Para diminuir a impunidade, Esbalqueiro acredita que é necessária toda uma reformulação nas diversas fases de um caso criminal. “Tem que ter melhor estrutura de investigação policial, agilidade na justiça, o que não é julgar rápido, o tempo é necessário. Acho indispensável cumprimento de pena após condenação em segunda instância”, avalia. Ainda, Esbalqueiro acredita que o problema do Brasil seja cultural.
“Se comparar com outros países, Japão tem índice baixo de criminalidade e não tem posse de arma. Na questão americana, tem população maior, tem posse liberado e índice de criminalidade menor que o do Brasil. Se a arma gera mais crime ou menos crime é uma premissa falsa. É um problema cultural. Temos um sério problema cultural. Temos que aprender que o que ‘é errado é errado’, ‘não posso dar jeitinho’, ‘ser corrupto’. Ficamos vendo situações como se a culpa fosse da arma”, adiciona.
Legítima defesa - Adicional às comemorações de parte da população em relação à flexibilização da posse de armas, Garcete alerta algo que a pode habitar o consenso popular. “Dá a entender que, com a posse, que se precisar, pode usar para a defesa.
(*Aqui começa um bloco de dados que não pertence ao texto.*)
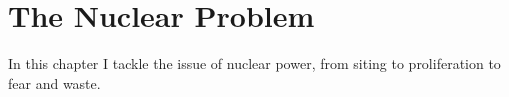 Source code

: \setchapterpreamble[u]{\margintoc}
\chapter{The Nuclear Problem}

In this chapter I tackle the issue of nuclear power, from siting to proliferation to fear and waste. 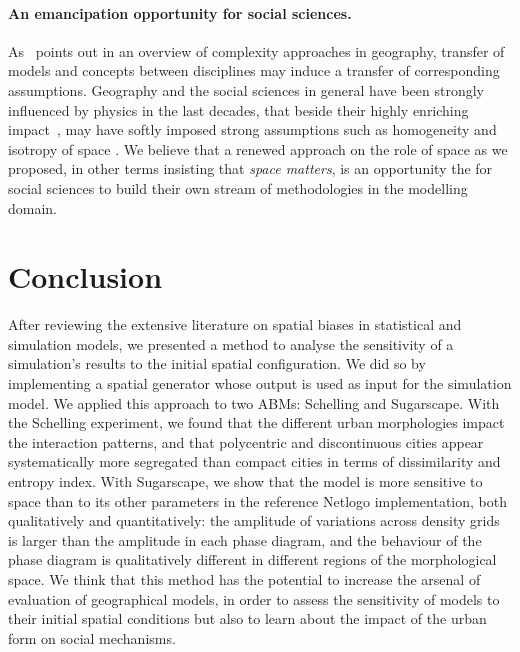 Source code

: \documentclass[preprint,5p,times,twocolumn,authoryear]{elsarticle}
\begin{document}
\paragraph{An emancipation opportunity for social sciences.}


As~\citet{pumain2003approche} points out in an overview of complexity approaches in geography, transfer of models and concepts between disciplines may induce a transfer of corresponding assumptions. Geography and the social sciences in general have been strongly influenced by physics in the last decades, that beside their highly enriching impact~\citep{o2015physicists}, may have softly imposed strong assumptions such as homogeneity and isotropy of space . We believe that a renewed approach on the role of space as we proposed, in other terms insisting that \emph{space matters}, is an opportunity the for social sciences to build their own stream of methodologies in the modelling domain.





\section{Conclusion}

After reviewing the extensive literature on spatial biases in statistical and simulation models, we presented a method to analyse the sensitivity of a simulation's results to the initial spatial configuration. We did so by implementing a spatial generator whose output is used as input for the simulation model. We applied this approach to two  ABMs: Schelling and Sugarscape. With the Schelling experiment, we found that the different urban morphologies impact the interaction patterns, and that polycentric and discontinuous cities appear systematically more segregated than compact cities in terms of dissimilarity and entropy index. With Sugarscape, we show that the model is more sensitive to space than to its other parameters in the reference Netlogo implementation, both qualitatively and quantitatively: the amplitude of variations across density grids is larger than the amplitude in each phase diagram, and the behaviour of the phase diagram is qualitatively different in different regions of the morphological space. We think that this method has the potential to increase the arsenal of evaluation of geographical models, in order to assess the sensitivity of models to their initial spatial conditions but also to learn about the impact of the urban form on social mechanisms.
\end{document}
É importante saber das consequências ainda que você ache, na sua cabeça, que está usando em legítima defesa. Assim que atirar em alguém, automaticamente vai responder a um inquérito policial”, ressalta o juiz.
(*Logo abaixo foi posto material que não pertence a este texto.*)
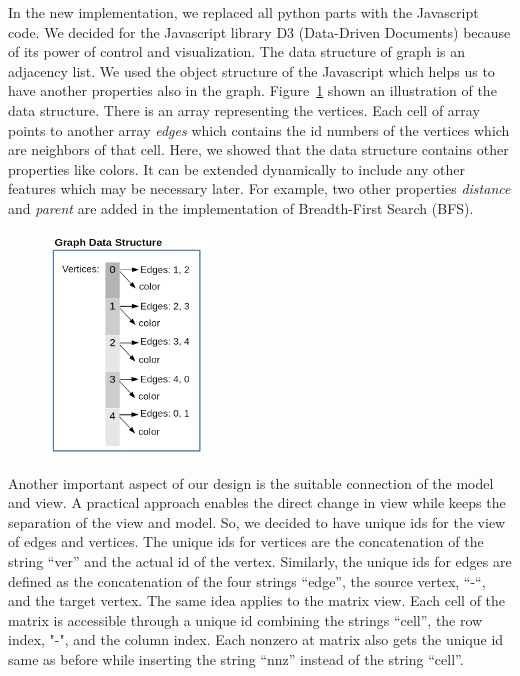 \documentclass[11pt, twoside,a4paper]{book}
\begin{document}
In the new implementation, we replaced all python parts with the Javascript code.
We decided for the Javascript library D3 (Data-Driven Documents)
because of its power of control and visualization.
The data structure of graph is an adjacency list.
We used the object structure of the Javascript which helps us to have another
properties also in the graph. Figure~\ref{f.graph-ds} shown an illustration
of the data structure. There is an array representing the vertices.
Each cell of array points to another array \textit{edges} which contains
the id numbers of the vertices which are neighbors of that cell.
Here, we showed that the data structure contains other properties like colors.
It can be extended dynamically to include any other features which may be necessary later. For example, two other properties \textit{distance} and \textit{parent} are added
in the implementation of Breadth-First Search (BFS).

\begin{figure}
\centering
\includegraphics[width=0.38\textwidth]{graph}
\caption{}
\label{f.graph-ds}
\end{figure}

Another important aspect of our design is the suitable connection of the
model and view. A practical approach enables the direct change in view while keeps the
separation of the view and model. So, we decided to have unique ids for the view of
edges and vertices. The unique ids for vertices are the concatenation of the
string “ver” and the actual id of the vertex. Similarly, the unique ids for edges are
defined as the concatenation of the four strings “edge”, the source vertex, “-“,
and the target vertex. The same idea applies to the matrix view. Each cell of the matrix
is accessible through a unique id combining the strings “cell”, the row index,
"-", and the column index. Each nonzero at matrix also gets the unique id same as before
while inserting the string “nnz” instead of the string “cell”.
\end{document}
Garcete explica que, inevitavelmente, o ato se torna em um inquérito policial e quem atirou necessariamente deverá comparecer em delegacias para prestar depoimentos, o que pode levar meses. De acordo com o juiz, o processo é analisado pelo Ministério Público, que solicita a um juiz o arquivamento do inquérito, mas o magistrado pode entender que a situação de legítima defesa não está clara.
Então o Ministério Público oferece denúncia contra quem disparou a arma de fogo, que deverá responder a uma ação penal no Tribunal do Júri e poderá ser levado a julgamento popular. “Isso não tem sido mostrado. Todos estão comemorando que pode ter arma, mas não sabem das consequências”, alerta.